The Art of Burkina Faso
by Christopher D. Roy (1947-2019)
University of Iowa
Fully 70 percent of all Mossi practice their traditional, animist religion. Only 25 percent have become Moslem, and the remaining 5 percent are Christian. The majority of the Moslems and Christians live in urban centers, where their religious affiliation has allowed them access to commerce and government service. An important result of the resistance of the rural Mossi to Islam and Christianity has been the survival of the use of traditional masks and figures to the present.

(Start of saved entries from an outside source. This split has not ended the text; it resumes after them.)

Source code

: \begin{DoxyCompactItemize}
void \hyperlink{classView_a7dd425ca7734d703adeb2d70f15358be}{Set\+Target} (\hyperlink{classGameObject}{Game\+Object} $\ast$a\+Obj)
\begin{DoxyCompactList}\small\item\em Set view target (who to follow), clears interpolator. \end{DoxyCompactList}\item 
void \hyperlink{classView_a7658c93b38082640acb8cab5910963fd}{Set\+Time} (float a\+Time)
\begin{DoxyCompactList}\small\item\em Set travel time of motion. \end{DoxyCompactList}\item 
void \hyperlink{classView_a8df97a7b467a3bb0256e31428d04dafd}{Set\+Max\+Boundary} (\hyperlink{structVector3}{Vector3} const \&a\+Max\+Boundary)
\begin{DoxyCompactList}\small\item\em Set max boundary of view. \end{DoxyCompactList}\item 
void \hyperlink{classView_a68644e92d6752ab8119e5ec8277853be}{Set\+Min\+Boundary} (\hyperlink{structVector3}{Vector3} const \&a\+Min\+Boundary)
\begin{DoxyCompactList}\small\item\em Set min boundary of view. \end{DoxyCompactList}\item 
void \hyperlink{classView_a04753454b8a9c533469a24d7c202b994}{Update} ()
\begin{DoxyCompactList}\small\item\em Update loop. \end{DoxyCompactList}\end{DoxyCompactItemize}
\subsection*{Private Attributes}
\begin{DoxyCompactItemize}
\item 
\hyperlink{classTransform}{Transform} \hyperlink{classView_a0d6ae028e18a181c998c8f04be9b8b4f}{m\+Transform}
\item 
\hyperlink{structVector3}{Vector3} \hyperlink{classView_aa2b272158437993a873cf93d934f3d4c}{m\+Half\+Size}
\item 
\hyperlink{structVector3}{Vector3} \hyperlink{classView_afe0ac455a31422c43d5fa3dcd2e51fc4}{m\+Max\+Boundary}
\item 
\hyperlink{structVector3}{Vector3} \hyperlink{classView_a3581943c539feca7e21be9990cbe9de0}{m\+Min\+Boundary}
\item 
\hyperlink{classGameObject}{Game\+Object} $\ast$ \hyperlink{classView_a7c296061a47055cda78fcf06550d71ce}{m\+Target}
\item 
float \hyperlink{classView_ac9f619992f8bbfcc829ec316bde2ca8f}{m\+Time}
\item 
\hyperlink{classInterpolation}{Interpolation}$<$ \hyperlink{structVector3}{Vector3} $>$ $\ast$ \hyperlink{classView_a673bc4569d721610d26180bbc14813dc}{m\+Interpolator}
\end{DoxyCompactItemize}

The Mossi believe in a single, supreme, otiose creator being, named Wendé, who animates all aspects of the environment with his force. The religious beliefs of the Mossi are concerned with the control of the supernatural forces which vitalize every aspect of their natural environment.

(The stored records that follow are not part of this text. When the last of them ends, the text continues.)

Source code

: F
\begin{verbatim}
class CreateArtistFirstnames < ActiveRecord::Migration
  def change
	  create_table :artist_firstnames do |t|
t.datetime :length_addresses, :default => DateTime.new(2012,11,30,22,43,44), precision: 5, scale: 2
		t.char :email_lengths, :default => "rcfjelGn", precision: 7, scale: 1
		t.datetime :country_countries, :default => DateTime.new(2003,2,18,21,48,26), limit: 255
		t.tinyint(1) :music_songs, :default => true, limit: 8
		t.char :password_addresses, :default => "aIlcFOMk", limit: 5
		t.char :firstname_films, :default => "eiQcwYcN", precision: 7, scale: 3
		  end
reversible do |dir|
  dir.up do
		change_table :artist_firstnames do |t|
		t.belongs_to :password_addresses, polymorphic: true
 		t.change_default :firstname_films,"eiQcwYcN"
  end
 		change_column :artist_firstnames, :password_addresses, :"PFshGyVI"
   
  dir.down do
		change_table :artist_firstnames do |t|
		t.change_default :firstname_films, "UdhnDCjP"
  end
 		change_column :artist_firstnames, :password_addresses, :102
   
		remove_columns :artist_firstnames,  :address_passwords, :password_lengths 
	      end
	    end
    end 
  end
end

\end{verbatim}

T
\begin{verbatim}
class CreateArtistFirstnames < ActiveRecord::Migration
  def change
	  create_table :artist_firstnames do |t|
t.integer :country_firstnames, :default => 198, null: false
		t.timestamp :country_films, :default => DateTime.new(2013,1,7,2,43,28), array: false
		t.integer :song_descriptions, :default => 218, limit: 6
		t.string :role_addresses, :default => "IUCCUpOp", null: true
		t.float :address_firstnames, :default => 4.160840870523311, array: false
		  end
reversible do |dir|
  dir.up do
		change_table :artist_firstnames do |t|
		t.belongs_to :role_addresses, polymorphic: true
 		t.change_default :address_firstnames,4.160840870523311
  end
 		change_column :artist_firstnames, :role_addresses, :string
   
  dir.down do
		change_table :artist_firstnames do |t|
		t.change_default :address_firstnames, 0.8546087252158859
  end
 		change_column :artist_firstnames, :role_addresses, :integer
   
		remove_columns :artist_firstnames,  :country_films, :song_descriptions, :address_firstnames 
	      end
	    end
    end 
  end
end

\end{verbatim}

The Mossi believe that each person posesses a soul, sigha, which takes the name kyma after death. Eugene Mangin describes the relationship between the Mossi clan and the clan's totemic animal:
"This spirit, according to the Mossi, is an animal, frequently invisible, a serpent, crocodile, antelope, rabbit. The soul is related to this animal, it is of the same family, so that to kill a serpent or crocodile or whatever in a village where the soul of the inhabitants is a serpent or crocodile is to kill a human in the village, because every person related to the snake has, in the village, a snake which represents him, and he will die when his soul-animal dies" (1921: 84-5).

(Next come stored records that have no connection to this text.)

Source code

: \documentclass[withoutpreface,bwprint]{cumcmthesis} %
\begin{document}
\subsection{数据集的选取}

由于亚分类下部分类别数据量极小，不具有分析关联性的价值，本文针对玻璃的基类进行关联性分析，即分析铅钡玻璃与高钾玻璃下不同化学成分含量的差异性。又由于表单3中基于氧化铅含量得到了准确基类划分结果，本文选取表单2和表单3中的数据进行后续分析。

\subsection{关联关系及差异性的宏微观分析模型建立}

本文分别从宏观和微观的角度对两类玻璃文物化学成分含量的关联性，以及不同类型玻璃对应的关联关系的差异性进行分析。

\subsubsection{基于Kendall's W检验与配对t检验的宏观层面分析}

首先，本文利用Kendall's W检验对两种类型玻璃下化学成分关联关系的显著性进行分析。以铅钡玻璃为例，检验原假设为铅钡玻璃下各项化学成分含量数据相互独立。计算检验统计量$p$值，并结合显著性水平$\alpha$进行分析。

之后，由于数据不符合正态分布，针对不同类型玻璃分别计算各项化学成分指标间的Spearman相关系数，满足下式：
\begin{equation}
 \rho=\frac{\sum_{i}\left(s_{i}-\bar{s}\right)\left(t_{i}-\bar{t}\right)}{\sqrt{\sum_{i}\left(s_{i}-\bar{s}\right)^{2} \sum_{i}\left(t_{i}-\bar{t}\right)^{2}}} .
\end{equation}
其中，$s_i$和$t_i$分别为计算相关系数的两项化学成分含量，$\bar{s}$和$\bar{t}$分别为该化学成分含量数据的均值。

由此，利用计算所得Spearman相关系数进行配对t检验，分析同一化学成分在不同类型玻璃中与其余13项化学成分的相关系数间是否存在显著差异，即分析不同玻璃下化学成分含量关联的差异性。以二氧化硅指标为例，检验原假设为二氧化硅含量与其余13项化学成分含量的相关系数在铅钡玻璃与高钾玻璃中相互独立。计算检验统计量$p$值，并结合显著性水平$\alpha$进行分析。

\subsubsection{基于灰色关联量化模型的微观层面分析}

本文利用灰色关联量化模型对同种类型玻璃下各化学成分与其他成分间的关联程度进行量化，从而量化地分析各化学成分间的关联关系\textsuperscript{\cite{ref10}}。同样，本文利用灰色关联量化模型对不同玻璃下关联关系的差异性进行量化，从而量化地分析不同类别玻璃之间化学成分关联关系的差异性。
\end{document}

This is a description of the animal totem, which is the same for all members of the clan. The animal which is the totem of the Mossi clan is inseparable from the souls of the living clan members, and from the souls (sigha, pl. sisé) of the clan's ancestors. When a member of the clan addresses his sigha he is addressing both the animal-totem and the souls of his ancestors. This totem plays a role in the myth of the origin of the clan, usually providing help for the clan's founding ancestor. Dim Delobsom, a self-appointed official historian of the court of the Mogho-Naba (Emperor of the Mossi) writing in the 1920's, provides information on the totem of a nyonyosé clan from Goupana, north of Ouagadougou:
"The nyonyosé of Goupana have the gazelle as their totem. This animal represents, they say, their siga. Therefore it is forbidden to kill the gazelle, but there is no interdiction about eating the flesh of the gazelle itself. Tradition has it, in effect, that it is by divine intervention, and coincidence, that the animal exposes itself to the arrow or gun of a member of the clan, but, it is added, one is sure to see an inhabitant of the village die shortly thereafter" (1929: 434-5).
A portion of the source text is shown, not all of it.